The story of how I got this idea is a long and somewhat interesting one. You’ll be hearing about it on Wednesday.
Hey guys! Remember when I promised to have a video ready by this Saturday? Well I’ve been so busy on it I missed several updates lately. The good news is that I got it done about twenty minutes ago, which was still midnight here in Alaska! The bad news is that it’s going to take a few hours to export, and then I have to upload it to YouTube which will take who knows how long. I’d much rather get some sleep. Look for it Monday at the latest.

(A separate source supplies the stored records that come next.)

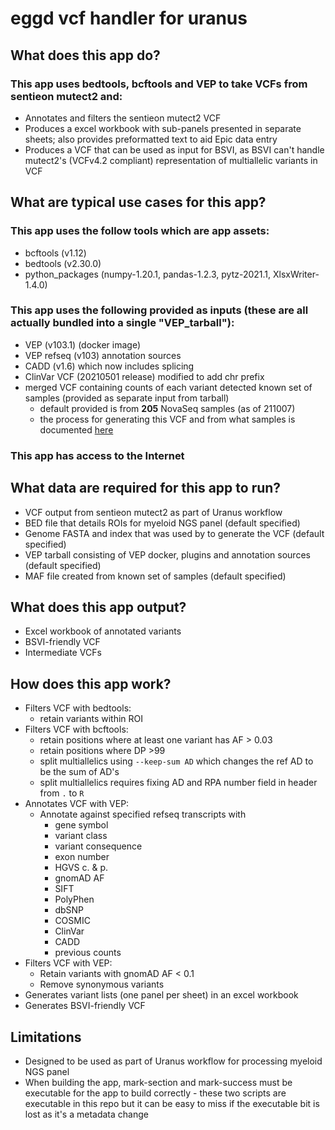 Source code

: # eggd vcf handler for uranus

## What does this app do?
### This app uses bedtools, bcftools and VEP to take VCFs from sentieon mutect2 and:
- Annotates and filters the sentieon mutect2 VCF
- Produces a excel workbook with sub-panels presented in separate sheets; also provides preformatted text to aid Epic data entry
- Produces a VCF that can be used as input for BSVI, as BSVI can't handle mutect2's (VCFv4.2 compliant) representation of multiallelic variants in VCF

## What are typical use cases for this app?
### This app uses the follow tools which are app assets:
* bcftools (v1.12)
* bedtools (v2.30.0)
* python_packages (numpy-1.20.1, pandas-1.2.3, pytz-2021.1, XlsxWriter-1.4.0)

### This app uses the following provided as inputs (these are all actually bundled into a single "VEP_tarball"):
* VEP (v103.1) (docker image)
* VEP refseq (v103) annotation sources
* CADD (v1.6) which now includes splicing
* ClinVar VCF (20210501 release) modified to add chr prefix
* merged VCF containing counts of each variant detected known set of samples (provided as separate input from tarball)
    * default provided is from **205** NovaSeq samples (as of 211007)
    * the process for generating this VCF and from what samples is documented [here](https://cuhbioinformatics.atlassian.net/wiki/spaces/URA/pages/2415591443/Creation+of+Myeloid+NovaSeq+samples+MAF+file)

### This app has access to the Internet

## What data are required for this app to run?
- VCF output from sentieon mutect2 as part of Uranus workflow
- BED file that details ROIs for myeloid NGS panel (default specified)
- Genome FASTA and index that was used by to generate the VCF (default specified)
- VEP tarball consisting of VEP docker, plugins and annotation sources (default specified)
- MAF file created from known set of samples (default specified)

## What does this app output?
- Excel workbook of annotated variants
- BSVI-friendly VCF
- Intermediate VCFs

## How does this app work?
- Filters VCF with bedtools:
    - retain variants within ROI
- Filters VCF with bcftools:
    - retain positions where at least one variant has AF > 0.03
    - retain positions where DP >99
    - split multiallelics using `--keep-sum AD` which changes the ref AD to be the sum of AD's
    - split multiallelics requires fixing AD and RPA number field in header from `.` to `R`
- Annotates VCF with VEP:
    - Annotate against specified refseq transcripts with
        - gene symbol
        - variant class
        - variant consequence
        - exon number
        - HGVS c. & p.
        - gnomAD AF
        - SIFT
        - PolyPhen
        - dbSNP
        - COSMIC
        - ClinVar
        - CADD
        - previous counts
- Filters VCF with VEP:
    - Retain variants with gnomAD AF < 0.1
    - Remove synonymous variants
- Generates variant lists (one panel per sheet) in an excel workbook
- Generates BSVI-friendly VCF

## Limitations
- Designed to be used as part of Uranus workflow for processing myeloid NGS panel
- When building the app, mark-section and mark-success must be executable for the app to build correctly - these two scripts are executable in this repo but it can be easy to miss if the executable bit is lost as it's a metadata change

Since I put up my last post on envy, I’ve been doing a lot of thinking. As I said envy is a terrible sin, and very caustic to the soul. However it does has a use if we’re willing to understand it, tame it, and put it to work. Envy lets us know when we feel that we lack something. It can be an alarm bell revealing hidden aches and disappointments that aren’t always clear. In other words, envy can be very helpful for introspection.
Once envy has tipped us off that we feel we lack something, the next question to ask is whether that something we lack is worth going after? Not all things that are envied should be sought, but that doesn’t mean that all things that are envied are bad. If I envy a man because of his wealth I probably should wonder why money matters so much to me, and how I can work to change my priorities. If, on the other hand, I envy a man because of his patience, insight, and strong morals then I should work to improve those own aspects of my life.
So I applied this process to myself. Why did I feel so envious of JesuOtaku of all people? What hidden sense of lack or failure did that envy reveal? It didn’t take long to find the answer. Deep down I feel like a failure for not doing more work with video. I have a great camera, great editing software, and some talent; yet I’ve done nothing to help that talent grow. Every now and then I’d try to think of a project to work on, but I’d soon forget it. Most of my ideas were beyond my reach; mainly because I don’t have actors, costumes, or props. So I was content to sit around knowing that I wanted to make videos but doing nothing. I let myself ignore my needs because trying to fulfill them is hard. Not hard as in difficult, but hard as in involving a lot of mental and physical effort. It was easier to act as if I didn’t really need make videos.
But then JesuOtaku reminded me of my dreams, and that hurt.
Well I’m going to do my best to fix that.
I’ve decided to give up on searching for some mythical “perfect” idea for a video. I’m just going to make videos. I’m going to shoot for one a week, starting next week. I’m setting the due date for Saturday. I’ll put a link to it on the blog here. However, I’m going to warn you. The video won’t be about writing, or apologetics, or most of the things I write about on the blog. As a matter of fact this first video is going to be about webcomics. I’m going to review a webcomic I enjoy. That’s all. It’ll just be me, sitting down in front of a not very interesting wall, talking about webcomics with a few still images drifting by. I don’t know if it will be interesting or even very good. But it’s something I can do. Besides, hasn’t that been what this blog is really all about? Baby steps. The man who takes his steps one inch at a time moves faster than the man who won’t take any steps at all.
So next Saturday we’ll see if I take that first little step.